Photochemical damage in Pu-erh production?

Another poster mentioned off-list that new-minted cakes are often dried with steam pipes, but not in the sun, which is said to damage smell and taste. Since so much mao cha seems to be sun-dried, this raises some questions.

Light seems to be bad for tea in general, causing both loss of flavor/aroma and sometimes the development of off-flavors. The former may not be so serious in most cases, since loss of (say) 20% of flavor or aroma probably isn't detectable to most people, so long as the general balance is maintained. But many of us know how quickly light can harm bottled beer - and how unpleasant the resultant "skunking" can be. Whether photochemical, thermal, autoxidative or any other, damage that creates bad stuff is probably much worse than damage that reduces good stuff.

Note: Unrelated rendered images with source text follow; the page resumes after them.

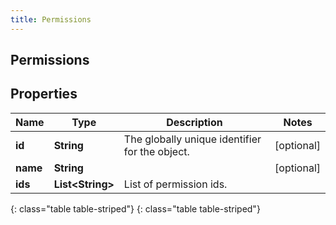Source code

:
 ```yaml
---
title: Permissions
---
```

## Permissions


## Properties

| Name | Type | Description | Notes |
| ------------ | ------------- | ------------- | ------------- |
| **id** | **String** | The globally unique identifier for the object. |  [optional] |
| **name** | **String** |  |  [optional] |
| **ids** | **List&lt;String&gt;** | List of permission ids. |  |
{: class="table table-striped"}
{: class="table table-striped"}


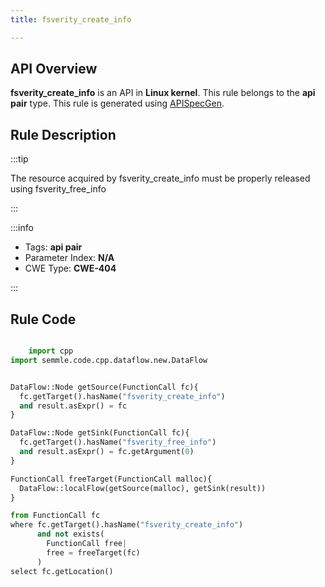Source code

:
 ```yaml
---
title: fsverity_create_info

---
```



## API Overview
**fsverity_create_info** is an API in **Linux kernel**. This rule belongs to the **api pair** type. This rule is generated using [APISpecGen](../../tools/APISpecGen).
## Rule Description

:::tip

The resource acquired by fsverity_create_info must be properly released using fsverity_free_info

:::

:::info

- Tags: **api pair**
- Parameter Index: **N/A**
- CWE Type: **CWE-404**

:::

## Rule Code
```python

    import cpp
import semmle.code.cpp.dataflow.new.DataFlow


DataFlow::Node getSource(FunctionCall fc){
  fc.getTarget().hasName("fsverity_create_info")
  and result.asExpr() = fc
}

DataFlow::Node getSink(FunctionCall fc){
  fc.getTarget().hasName("fsverity_free_info")
  and result.asExpr() = fc.getArgument(0)
}

FunctionCall freeTarget(FunctionCall malloc){
  DataFlow::localFlow(getSource(malloc), getSink(result))
}

from FunctionCall fc
where fc.getTarget().hasName("fsverity_create_info")
      and not exists(
        FunctionCall free| 
        free = freeTarget(fc)
      )
select fc.getLocation()

    
```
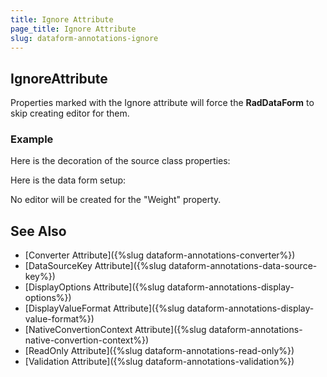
 ```yaml
---
title: Ignore Attribute
page_title: Ignore Attribute
slug: dataform-annotations-ignore
---
```


## IgnoreAttribute

Properties marked with the Ignore attribute will force the **RadDataForm** to skip creating editor for them.

### Example

Here is the decoration of the source class properties:

<snippet id='dataform-dataannotations-ignore-source'/>

Here is the data form setup:

<snippet id='dataform-dataannotations-ignore-form'/>

No editor will be created for the "Weight" property.
	
## See Also

- [Converter Attribute]({%slug dataform-annotations-converter%})
- [DataSourceKey Attribute]({%slug dataform-annotations-data-source-key%})
- [DisplayOptions Attribute]({%slug dataform-annotations-display-options%})
- [DisplayValueFormat Attribute]({%slug dataform-annotations-display-value-format%})
- [NativeConvertionContext Attribute]({%slug dataform-annotations-native-convertion-context%})
- [ReadOnly Attribute]({%slug dataform-annotations-read-only%})
- [Validation Attribute]({%slug dataform-annotations-validation%})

It seems unlikely that mao cha would be immune to photo-degradation. Is it possible that the only reaction is loss, and not much at that? Could the heavy leaf structure common in Pu-erhs be relevant? The somewhat variant chemistry of those strains? Is it possible that whatever off-flavors may develop are removed by chemistry, biochemistry or just aeration when cakes are formed and pre-aged? Or are we just used to that style, since it's the norm?

The few mao chas I've tried tasted only somewhat like finished Pu-erh, even fresh sheng cakes. Perhaps the elements that are most sensitive to sunlight aren't even present in fresh mao cha? Analogies might be coffee and chocolate, where the green beans/nibs are much more stable than the roasted product, with its new suite of volatile and fragile chemistry.

Beyond academic technicalities and mechanisms, is there another useful distinction here for drinkers? For example, can one buy cakes made only from "shade-dried" mao cha; and if so, are they any better?